Ainda arde
Na sequência dos fogos florestais que, novamente, atingiram grande parte do território português, incluindo uma considerável extensão do Parque Natural da Serra da Estrela, ainda julgo estar a tempo de expressar a minha solidariedade para com todas as vítimas dos incêndios. A tristeza que me toca, chama-se reincidência. Quando pára esse looping?

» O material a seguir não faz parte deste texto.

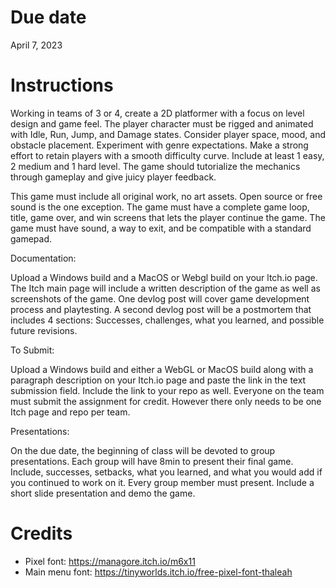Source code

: # Due date

April 7, 2023

# Instructions

Working in teams of 3 or 4, create a 2D platformer with a focus on level design and game feel.
The player character must be rigged and animated with Idle, Run, Jump, and Damage states.
Consider player space, mood, and obstacle placement. Experiment with genre expectations.
Make a strong effort to retain players with a smooth difficulty curve. Include at least 1 easy, 2
medium and 1 hard level. The game should tutorialize the mechanics through gameplay and
give juicy player feedback.

This game must include all original work, no art assets. Open source or free sound is the one
exception. The game must have a complete game loop, title, game over, and win screens that
lets the player continue the game. The game must have sound, a way to exit, and be
compatible with a standard gamepad.

Documentation:

Upload a Windows build and a MacOS or Webgl build on your ltch.io page. The Itch main page
will include a written description of the game as well as screenshots of the game. One devlog
post will cover game development process and playtesting. A second devlog post will be a
postmortem that includes 4 sections: Successes, challenges, what you learned, and possible
future revisions.

To Submit:

Upload a Windows build and either a WebGL or MacOS build along with a paragraph
description on your Itch.io page and paste the link in the text submission field. Include the link
to your repo as well. Everyone on the team must submit the assignment for credit. However
there only needs to be one Itch page and repo per team.

Presentations:

On the due date, the beginning of class will be devoted to group presentations. Each group will
have 8min to present their final game. Include, successes, setbacks, what you learned, and
what you would add if you continued to work on it. Every group member must present. Include
a short slide presentation and demo the game.

# Credits

- Pixel font: https://managore.itch.io/m6x11
- Main menu font: https://tinyworlds.itch.io/free-pixel-font-thaleah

Disse uma vez Pepe Mujica (agricultor e político uruguaio, ex-presidente da República Oriental do Uruguai) que “o bicho humano é o único animal que tropeça 20 vezes na mesma pedra”. Assistimos, outra vez, a uma severa temporada de incêndios. No meu caso, assisti ao vivo, a cores e com muito fumo. Resido na Covilhã e, em qualquer canto, travessa ou viela desta cidade, era possível perceber o que estava acontecendo. A nuvem de fogo (ou pyrocumulos) tornou a bucólica paisagem da serra da Estrela em dantesca.

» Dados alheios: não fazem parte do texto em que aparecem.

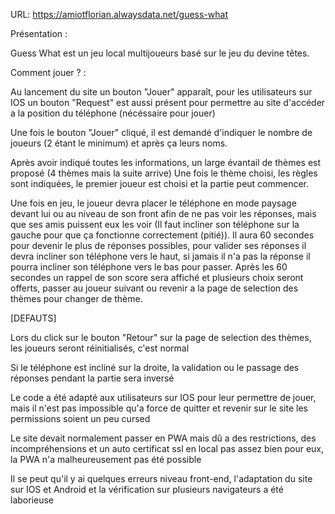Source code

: 
URL: https://amiotflorian.alwaysdata.net/guess-what

Présentation : 

Guess What est un jeu local multijoueurs basé sur le jeu du devine têtes.


Comment jouer ? : 

Au lancement du site un bouton "Jouer" apparaît, pour les utilisateurs sur IOS un bouton "Request" est
aussi présent pour permettre au site d'accéder a la position du téléphone (nécéssaire pour jouer)

Une fois le bouton "Jouer" cliqué, il est demandé d'indiquer le nombre de joueurs (2 étant le minimum) et
après ça leurs noms.

Après avoir indiqué toutes les informations, un large évantail de thèmes est proposé (4 thèmes mais la suite arrive)
Une fois le thème choisi, les règles sont indiquées, le premier joueur est choisi et la
partie peut commencer.

Une fois en jeu, le joueur devra placer le téléphone en mode paysage devant lui ou au niveau de son front afin de ne pas
voir les réponses, mais que ses amis puissent eux les voir (Il faut incliner son téléphone sur la gauche pour que ça
fonctionne correctement (pitié)). Il aura 60 secondes pour devenir le plus
de réponses possibles, pour valider ses réponses il devra incliner son téléphone vers le haut, si jamais
il n'a pas la réponse il pourra incliner son téléphone vers le bas pour passer. Après les 60 secondes un 
rappel de son score sera affiché et plusieurs choix seront offerts, passer au joueur suivant ou revenir
a la page de selection des thèmes pour changer de thème.



[DEFAUTS]

Lors du click sur le bouton "Retour" sur la page de selection des thèmes,  les joueurs seront 
réinitialisés, c'est normal 

Si le téléphone est incliné sur la droite, la validation ou le passage des réponses pendant la partie sera inversé

Le code a été adapté aux utilisateurs sur IOS pour leur permettre de jouer, mais il n'est pas impossible qu'a force de
quitter et revenir sur le site les permissions soient un peu cursed

Le site devait normalement passer en PWA mais dû a des restrictions, des incompréhensions et un auto certificat ssl en local
pas assez bien pour eux, la PWA n'a malheureusement pas été possible

Il se peut qu'il y ai quelques erreurs niveau front-end, l'adaptation du site sur IOS et Android et la vérification sur 
plusieurs navigateurs a été laborieuse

Grandes áreas do território português são queimadas, anualmente, por incêndios florestais. A degradação da paisagem é contínua e progressiva. Ao apagar das chamas, apontam-se culpados, os media publicitam os factos, orientam-se meios de combate mais eficientes, mas raramente os esforços são direcionados para as consequências. Normalmente, as áreas ardidas não são objeto de reabilitação ou de recuperação, ficam abandonadas à sua sorte e autorregeneram-se de forma descontrolada. As consequências não esvanecem no ar com o abrandar dos fumos, perduram além da extinção dos incêndios.
Estamos a encarar a situação de maneira reativa. Para pôr travão à reincidência, primeiramente torna-se fulcral “perceber que se o fogo é um processo ecológico, os incêndios são uma construção social, pois têm origem na interdependência entre os sistemas humanos e naturais”, como afirmam os especialistas Fantina Tedim e Vittorio Leone (no artigo “Evitar os incêndios rurais em Portugal: a necessidade de uma visão holística do problema”, no âmbito do XI Congresso da Geografia Portuguesa, que decorreu entre 9 e 11 de Novembro de 2017, na Faculdade de Letras da Universidade do Porto). A ocorrência, a frequência, a intensidade, a severidade e outras características dos incêndios estão relacionadas com as ações e influências da humanidade sobre o ambiente. A intervenção antrópica provoca constantes mudanças das características originais do meio ambiente, refletindo no comportamento dos incêndios, tornando os incêndios mais robustos e mais difíceis de serem debelados.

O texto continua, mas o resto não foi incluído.